#### [Saved data entries]
==========

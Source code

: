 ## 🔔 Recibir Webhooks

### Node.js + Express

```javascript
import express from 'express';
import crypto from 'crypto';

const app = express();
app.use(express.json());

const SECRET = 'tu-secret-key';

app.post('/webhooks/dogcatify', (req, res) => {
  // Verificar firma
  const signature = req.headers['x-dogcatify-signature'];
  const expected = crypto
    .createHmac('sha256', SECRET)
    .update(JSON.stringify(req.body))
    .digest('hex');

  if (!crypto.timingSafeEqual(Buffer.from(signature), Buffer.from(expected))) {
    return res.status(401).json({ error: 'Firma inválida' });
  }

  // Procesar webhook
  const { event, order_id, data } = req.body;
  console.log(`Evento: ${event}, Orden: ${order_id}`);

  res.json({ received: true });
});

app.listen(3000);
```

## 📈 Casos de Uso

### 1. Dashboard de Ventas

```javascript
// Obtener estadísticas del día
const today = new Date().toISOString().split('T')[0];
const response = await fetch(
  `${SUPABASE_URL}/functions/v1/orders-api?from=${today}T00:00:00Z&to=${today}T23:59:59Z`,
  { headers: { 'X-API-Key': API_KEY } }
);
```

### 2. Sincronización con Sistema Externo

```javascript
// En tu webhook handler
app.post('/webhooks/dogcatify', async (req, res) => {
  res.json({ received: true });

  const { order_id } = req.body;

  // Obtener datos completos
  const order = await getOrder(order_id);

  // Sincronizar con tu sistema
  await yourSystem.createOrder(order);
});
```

==========

#### [Work item]
Find how many lines in the entries include the string "headers", and state only the number.

#### [The completed task]
2